La Iglesia sabe que este Evangelio de la vida, recibido de su Señor1, tiene un eco profundo y persuasivo en el corazón de cada persona, creyente e incluso no creyente, porque, superando infinitamente sus expectativas, se ajusta a ella de modo sorprendente. Todo hombre abierto sinceramente a la verdad y al bien, aun entre dificultades e incertidumbres, con la luz de la razón y no sin el influjo secreto de la gracia, puede llegar a descubrir en la ley natural escrita en su corazón (cf. Rm 2, 14-15) el valor sagrado de la vida humana desde su inicio hasta su término, y afirmar el derecho de cada ser humano a ver respetado totalmente este bien primario suyo. En el reconocimiento de este derecho se fundamenta la convivencia humana y la misma comunidad política.

Los creyentes en Cristo deben, de modo particular, defender y promover este derecho, conscientes de la maravillosa verdad recordada por el Concilio Vaticano II: « El Hijo de Dios, con su encarnación, se ha unido, en cierto modo, con todo hombre ».2 En efecto, en este acontecimiento salvífico se revela a la humanidad no sólo el amor infinito de Dios que « tanto amó al mundo que dio a su Hijo único » (Jn 3, 16), sino también el valor incomparable de cada persona humana.

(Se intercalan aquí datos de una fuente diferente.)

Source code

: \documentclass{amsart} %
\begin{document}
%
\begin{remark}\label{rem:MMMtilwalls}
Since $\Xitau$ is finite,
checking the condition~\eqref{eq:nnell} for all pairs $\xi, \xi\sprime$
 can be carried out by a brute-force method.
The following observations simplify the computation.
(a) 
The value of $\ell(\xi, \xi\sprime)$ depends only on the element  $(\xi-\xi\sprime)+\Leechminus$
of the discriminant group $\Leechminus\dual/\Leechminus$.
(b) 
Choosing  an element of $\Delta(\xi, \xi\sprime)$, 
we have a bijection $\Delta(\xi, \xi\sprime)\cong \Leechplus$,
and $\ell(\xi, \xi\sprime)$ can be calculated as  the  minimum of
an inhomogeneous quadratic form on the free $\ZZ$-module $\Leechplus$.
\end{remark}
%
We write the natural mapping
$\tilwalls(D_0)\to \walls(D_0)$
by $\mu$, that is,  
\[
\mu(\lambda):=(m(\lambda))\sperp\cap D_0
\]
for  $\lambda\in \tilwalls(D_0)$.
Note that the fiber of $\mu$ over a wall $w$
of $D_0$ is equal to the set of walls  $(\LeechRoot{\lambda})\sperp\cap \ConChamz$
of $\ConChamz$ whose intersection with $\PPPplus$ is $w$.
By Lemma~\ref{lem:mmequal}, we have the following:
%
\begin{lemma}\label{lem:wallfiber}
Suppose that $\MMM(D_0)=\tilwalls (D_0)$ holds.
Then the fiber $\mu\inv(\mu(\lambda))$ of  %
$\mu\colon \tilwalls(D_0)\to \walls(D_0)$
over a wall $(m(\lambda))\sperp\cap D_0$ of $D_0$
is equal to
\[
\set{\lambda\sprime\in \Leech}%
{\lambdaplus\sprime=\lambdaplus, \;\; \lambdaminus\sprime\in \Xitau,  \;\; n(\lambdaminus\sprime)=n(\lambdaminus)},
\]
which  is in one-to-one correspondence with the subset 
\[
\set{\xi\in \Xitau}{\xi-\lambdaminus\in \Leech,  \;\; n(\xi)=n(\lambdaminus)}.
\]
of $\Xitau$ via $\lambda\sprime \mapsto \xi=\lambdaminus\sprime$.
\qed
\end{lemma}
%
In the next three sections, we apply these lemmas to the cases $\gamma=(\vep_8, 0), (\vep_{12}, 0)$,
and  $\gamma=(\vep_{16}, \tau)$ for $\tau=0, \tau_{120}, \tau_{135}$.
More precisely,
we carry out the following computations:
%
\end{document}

La Iglesia, escrutando asiduamente el misterio de la Redención, descubre con renovado asombro este valor 3 y se siente llamada a anunciar a los hombres de todos los tiempos este « evangelio », fuente de esperanza inquebrantable y de verdadera alegría para cada época de la historia. El Evangelio del amor de Dios al hombre, el Evangelio de la dignidad de la persona y el Evangelio de la vida son un único e indivisible Evangelio.